E allora risposi di sì, che conoscevo l'Argentina per averci trascorso un po' di tempo, dalle parti di calle Maipù, numero 994, mi pare, e giù con le esquinas, calle Florida, el nuestro Palermo, le confiterìas, le empanadas, la Recoleta… i miei conterranei calabresi di un tempo lontano, Porchia, maestro di pensiero in Sudamerica e autore delle frasi dei baci Perugina in Italia (sic!), la mia amata América Serafina Scarfò, anarchica, mio nonno paterno Giuseppe, che vendette tutto quel che aveva, partì sullo stesso legno che una volta ospitò Pirandello-la nave Mafalda- si ammalò, tornò e fu sepolto insieme alla fortuna, tutto enunciando come se fosse vero… quasi quasi volevo domandargli se avesse conosciuto Borges, Cortàzar, Ernesto Sabato, la Patagonia, vivi, morti, per me quasi indifferentemente, personaggi sempre del mio mitico mondo di carta e mappe...

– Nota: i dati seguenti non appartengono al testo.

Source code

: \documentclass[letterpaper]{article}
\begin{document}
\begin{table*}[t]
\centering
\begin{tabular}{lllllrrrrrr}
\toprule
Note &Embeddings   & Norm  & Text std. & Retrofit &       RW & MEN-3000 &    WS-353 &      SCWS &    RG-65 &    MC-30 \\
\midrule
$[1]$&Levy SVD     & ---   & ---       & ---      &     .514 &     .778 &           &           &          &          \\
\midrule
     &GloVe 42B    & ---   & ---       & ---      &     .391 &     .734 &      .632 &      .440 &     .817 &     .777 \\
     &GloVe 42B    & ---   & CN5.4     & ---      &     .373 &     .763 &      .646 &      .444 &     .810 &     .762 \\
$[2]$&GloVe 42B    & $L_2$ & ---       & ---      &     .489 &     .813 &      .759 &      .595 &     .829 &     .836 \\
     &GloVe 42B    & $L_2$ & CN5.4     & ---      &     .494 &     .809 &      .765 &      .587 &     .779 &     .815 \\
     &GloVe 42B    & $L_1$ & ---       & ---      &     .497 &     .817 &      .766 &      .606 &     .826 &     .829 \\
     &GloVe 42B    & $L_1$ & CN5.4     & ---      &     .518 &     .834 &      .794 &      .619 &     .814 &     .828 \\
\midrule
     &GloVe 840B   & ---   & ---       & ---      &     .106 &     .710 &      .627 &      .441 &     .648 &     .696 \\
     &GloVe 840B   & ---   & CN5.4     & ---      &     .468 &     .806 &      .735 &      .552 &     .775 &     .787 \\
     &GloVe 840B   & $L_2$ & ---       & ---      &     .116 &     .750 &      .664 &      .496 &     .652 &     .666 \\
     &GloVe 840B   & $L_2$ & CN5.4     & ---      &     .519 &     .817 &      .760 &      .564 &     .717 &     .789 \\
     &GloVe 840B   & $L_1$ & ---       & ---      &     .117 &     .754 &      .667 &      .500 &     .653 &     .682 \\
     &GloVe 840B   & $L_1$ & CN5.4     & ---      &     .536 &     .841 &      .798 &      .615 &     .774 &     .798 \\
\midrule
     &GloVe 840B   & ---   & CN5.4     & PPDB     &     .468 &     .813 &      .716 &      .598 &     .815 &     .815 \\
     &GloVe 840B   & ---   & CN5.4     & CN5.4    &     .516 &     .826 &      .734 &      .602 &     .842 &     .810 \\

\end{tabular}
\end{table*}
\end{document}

Mi resi conto che qualche mio collega mi guardava non già ammirato per le mie conoscenze -y fìjese!- né tantomeno per la mia inventiva, quanto per lo scoprirmi improvvisamente capace di rompere i miei silenzi e parlare senza quasi riuscire a fermarmi… qualcun altro già suggeriva di chiedergli di Maradona...
Devo dire che il signor ministro aveva capito tutto, e stava anche al gioco, rilanciando con domande adeguate e con osservazioni precise...

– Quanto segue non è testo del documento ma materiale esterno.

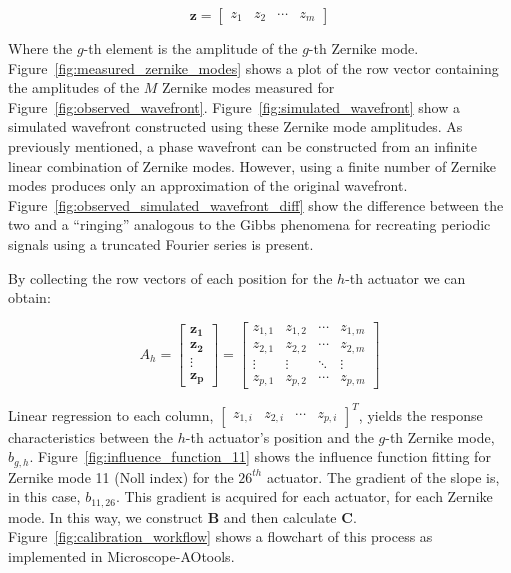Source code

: \begin{equation}\label{eq:zernike_amp}
\boldsymbol{z} = 
\begin{bmatrix}
z_{1} & z_{2} & \cdots & z_{m} 
\end{bmatrix}
\end{equation}

Where the $g$-th element is the amplitude of the $g$-th
Zernike mode. Figure~\ref{fig:measured_zernike_modes} shows
a plot of the row vector containing the amplitudes of the 
$M$ Zernike modes measured for Figure~\ref{fig:observed_wavefront}.
Figure~\ref{fig:simulated_wavefront} show a simulated wavefront 
constructed using these Zernike mode amplitudes. As previously 
mentioned, a phase wavefront can be constructed from an 
infinite linear combination of Zernike modes\cite{noll1976zernike}. 
However, using a finite number of Zernike modes produces only an 
approximation of the original wavefront. 
Figure~\ref{fig:observed_simulated_wavefront_diff} show the
difference between the two and a ``ringing'' analogous to the 
Gibbs phenomena for recreating periodic signals using a
truncated Fourier series is present.

By collecting the row vectors of each position
for the $h$-th actuator we can obtain:

\begin{equation}\label{eq:zernike_amp_actuator}
A_h = 
\begin{bmatrix}
\boldsymbol{z_{1}}\\
\boldsymbol{z_{2}}\\
\vdots\\
\boldsymbol{z_{p}} 
\end{bmatrix}
=
\begin{bmatrix}
z_{1,1} & z_{1,2} & \cdots & z_{1,m} \\
z_{2,1} & z_{2,2} & \cdots & z_{2,m} \\
\vdots  & \vdots  & \ddots & \vdots  \\
z_{p,1} & z_{p,2} & \cdots & z_{p,m} 
\end{bmatrix}
\end{equation}

Linear regression to each column, $\begin{bmatrix} z_{1,i} & z_{2,i} & \cdots & z_{p,i} \end{bmatrix}^T$, yields the response characteristics between the $h$-th actuator's position and the $g$-th Zernike mode, $b_{g,h}$. Figure~\ref{fig:influence_function_11} shows the influence function fitting for Zernike mode 11 (Noll index) for the $26^{th}$ actuator. The gradient of the slope is, in this case, $b_{11,26}$. This gradient is acquired for each actuator, for each Zernike mode. In this way, we construct $\boldsymbol{B}$ and then calculate $\boldsymbol{C}$. Figure~\ref{fig:calibration_workflow} shows a flowchart of this process as implemented in Microscope-AOtools.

Il materializzarsi degli agenti di polizia ferroviaria mi sembrò un po', devo dire, come l'arrivo degli infermieri mandati dall'ospedale psichiatrico... poco ci mancò che io e il ministro ci mettessimo a strillare insieme “ancora un momento, ancora un momento, per favore, lasciateci finire il gioco”, mentre ci infilavano la camicia di forza e ci portavano via dicendo “la prossima volta lei faccia il ministro di un paese amico e lei faccia il capostazione, e state zitti, che cavolo!”
I poliziotti presero in consegna ministro, segretaria e gorilla -ringalluzzito, devo dire - e mi pare di poter dire che mentre si allontanavano ci fu uno sguardo d'intesa tra me e il ministro, quasi stesse per dirmi qualcosa come “se vieni in Argentina passa a trovarmi...”
In effetti, per qualche tempo ho conservato quel rettangolino di carta dell'altro lato del mondo, poi i miei cassetti hanno avuto la meglio su quel biglietto da visita, ed anche sui miei ricordi.